You can’t have it all.  In my experience, you have to be prepared to make compromises. Bringing up children, you may have to pull back on your work or have proper childcare. Don’t feel you have to apologise for either route.  Women’s rights are very strongly protected in the workplace therefore my advice is to stay working and get support and help.  Don’t allow the fact that you have children stop you from promoting yourself.

For race-goers and television audiences, fashion is very much a part of the Ascot experience.  You attend each day of Royal Ascot in something amazing; what’s your secret?

Becky Patsianas, in personal shopping at Bentalls, is my go-to person.  I need five entirely different outfits and she keeps a record of everything I wear and ensures I reuse pieces from years before.   Of course, I go to Becky saying I’ll only buy one new outfit and I come out with two or three – it’s definitely a perk of the job.
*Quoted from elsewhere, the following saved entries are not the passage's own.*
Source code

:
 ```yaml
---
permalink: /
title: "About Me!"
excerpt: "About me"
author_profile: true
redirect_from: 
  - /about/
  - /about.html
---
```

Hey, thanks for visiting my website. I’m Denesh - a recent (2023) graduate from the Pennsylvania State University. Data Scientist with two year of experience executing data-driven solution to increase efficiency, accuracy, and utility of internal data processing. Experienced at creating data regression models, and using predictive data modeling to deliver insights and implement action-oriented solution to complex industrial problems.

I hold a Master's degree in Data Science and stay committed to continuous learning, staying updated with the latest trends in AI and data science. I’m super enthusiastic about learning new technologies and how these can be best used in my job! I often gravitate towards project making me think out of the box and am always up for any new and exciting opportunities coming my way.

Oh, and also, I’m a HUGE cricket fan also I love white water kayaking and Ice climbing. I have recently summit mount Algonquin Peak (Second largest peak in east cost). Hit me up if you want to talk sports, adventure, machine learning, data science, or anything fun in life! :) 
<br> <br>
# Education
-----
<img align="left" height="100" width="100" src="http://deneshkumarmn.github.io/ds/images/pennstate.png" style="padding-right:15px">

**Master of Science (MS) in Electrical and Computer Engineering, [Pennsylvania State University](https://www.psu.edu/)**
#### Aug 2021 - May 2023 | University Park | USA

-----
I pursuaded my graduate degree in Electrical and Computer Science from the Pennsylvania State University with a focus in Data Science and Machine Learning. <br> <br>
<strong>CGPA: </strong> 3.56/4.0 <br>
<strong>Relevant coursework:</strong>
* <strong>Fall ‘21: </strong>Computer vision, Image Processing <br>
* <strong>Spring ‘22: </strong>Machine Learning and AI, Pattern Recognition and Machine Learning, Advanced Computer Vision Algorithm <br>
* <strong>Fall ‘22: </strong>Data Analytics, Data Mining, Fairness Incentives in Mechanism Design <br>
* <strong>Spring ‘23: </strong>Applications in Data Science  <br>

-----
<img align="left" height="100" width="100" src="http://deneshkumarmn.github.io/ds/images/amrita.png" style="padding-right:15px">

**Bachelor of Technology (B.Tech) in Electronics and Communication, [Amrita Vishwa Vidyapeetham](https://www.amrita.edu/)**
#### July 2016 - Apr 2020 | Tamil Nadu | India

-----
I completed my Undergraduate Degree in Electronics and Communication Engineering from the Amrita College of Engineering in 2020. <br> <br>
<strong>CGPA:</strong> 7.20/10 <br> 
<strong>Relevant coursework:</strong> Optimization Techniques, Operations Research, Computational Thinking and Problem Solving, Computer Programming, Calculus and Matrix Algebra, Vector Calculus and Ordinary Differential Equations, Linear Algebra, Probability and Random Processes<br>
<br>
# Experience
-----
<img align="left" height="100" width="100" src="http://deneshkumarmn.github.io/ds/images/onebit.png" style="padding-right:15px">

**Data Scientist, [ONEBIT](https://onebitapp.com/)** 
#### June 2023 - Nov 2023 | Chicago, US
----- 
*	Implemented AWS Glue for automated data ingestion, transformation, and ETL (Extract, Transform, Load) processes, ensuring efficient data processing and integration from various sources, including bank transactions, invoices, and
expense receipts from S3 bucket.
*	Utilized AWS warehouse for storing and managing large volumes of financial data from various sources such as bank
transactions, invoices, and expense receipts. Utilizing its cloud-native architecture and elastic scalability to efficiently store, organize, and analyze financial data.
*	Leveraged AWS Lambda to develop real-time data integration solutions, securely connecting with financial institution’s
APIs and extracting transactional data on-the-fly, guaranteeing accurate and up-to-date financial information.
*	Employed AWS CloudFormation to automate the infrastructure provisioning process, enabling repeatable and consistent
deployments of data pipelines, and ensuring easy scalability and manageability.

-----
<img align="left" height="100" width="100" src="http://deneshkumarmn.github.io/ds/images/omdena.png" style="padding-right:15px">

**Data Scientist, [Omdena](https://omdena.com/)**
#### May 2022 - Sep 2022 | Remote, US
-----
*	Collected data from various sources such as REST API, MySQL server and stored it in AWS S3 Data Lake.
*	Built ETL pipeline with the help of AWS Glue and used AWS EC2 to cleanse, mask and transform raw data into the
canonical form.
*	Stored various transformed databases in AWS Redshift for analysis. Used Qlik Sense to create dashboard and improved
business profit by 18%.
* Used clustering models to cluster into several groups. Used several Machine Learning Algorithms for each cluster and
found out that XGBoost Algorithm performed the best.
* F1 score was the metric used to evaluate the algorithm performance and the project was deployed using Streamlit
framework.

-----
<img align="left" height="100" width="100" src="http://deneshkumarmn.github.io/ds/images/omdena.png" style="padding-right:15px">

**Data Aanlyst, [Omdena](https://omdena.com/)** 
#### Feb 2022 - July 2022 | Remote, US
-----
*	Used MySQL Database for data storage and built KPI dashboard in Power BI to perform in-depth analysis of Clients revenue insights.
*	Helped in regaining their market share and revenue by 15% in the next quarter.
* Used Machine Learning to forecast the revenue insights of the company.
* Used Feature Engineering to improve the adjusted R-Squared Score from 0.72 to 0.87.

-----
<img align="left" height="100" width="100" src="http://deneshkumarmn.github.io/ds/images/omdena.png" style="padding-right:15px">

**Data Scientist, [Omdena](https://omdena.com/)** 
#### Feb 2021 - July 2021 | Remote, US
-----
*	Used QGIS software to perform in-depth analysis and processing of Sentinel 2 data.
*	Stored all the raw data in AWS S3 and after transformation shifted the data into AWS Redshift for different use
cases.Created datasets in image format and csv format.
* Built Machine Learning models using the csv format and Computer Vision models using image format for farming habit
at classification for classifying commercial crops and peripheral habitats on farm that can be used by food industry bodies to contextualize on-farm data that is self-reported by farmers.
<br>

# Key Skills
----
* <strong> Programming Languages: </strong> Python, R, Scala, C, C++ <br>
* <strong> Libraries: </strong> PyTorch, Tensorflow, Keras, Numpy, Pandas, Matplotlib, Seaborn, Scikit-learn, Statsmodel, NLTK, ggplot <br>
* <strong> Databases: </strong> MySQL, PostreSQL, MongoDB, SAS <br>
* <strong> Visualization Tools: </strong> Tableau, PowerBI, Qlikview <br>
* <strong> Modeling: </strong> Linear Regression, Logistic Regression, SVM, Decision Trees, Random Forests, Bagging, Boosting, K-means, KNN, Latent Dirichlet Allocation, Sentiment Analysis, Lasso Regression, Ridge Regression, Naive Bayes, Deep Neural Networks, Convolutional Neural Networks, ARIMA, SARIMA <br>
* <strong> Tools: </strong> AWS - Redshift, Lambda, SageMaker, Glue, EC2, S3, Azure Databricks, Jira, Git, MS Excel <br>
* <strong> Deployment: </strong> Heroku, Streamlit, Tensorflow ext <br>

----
The ladies who work at Ascot borrow and share hats, but we also need bags, shoes, tights and jewellery.  I generally wear nude shoes, like the Duchess of Cambridge, but not as high as hers. Finally, I send photos of the outfits to a good friend, Claudia Bradby, and she lends me jewellery – and then I feel dressed.

Any racing tips?

I wouldn’t bet against Stradivarius in the Gold Cup.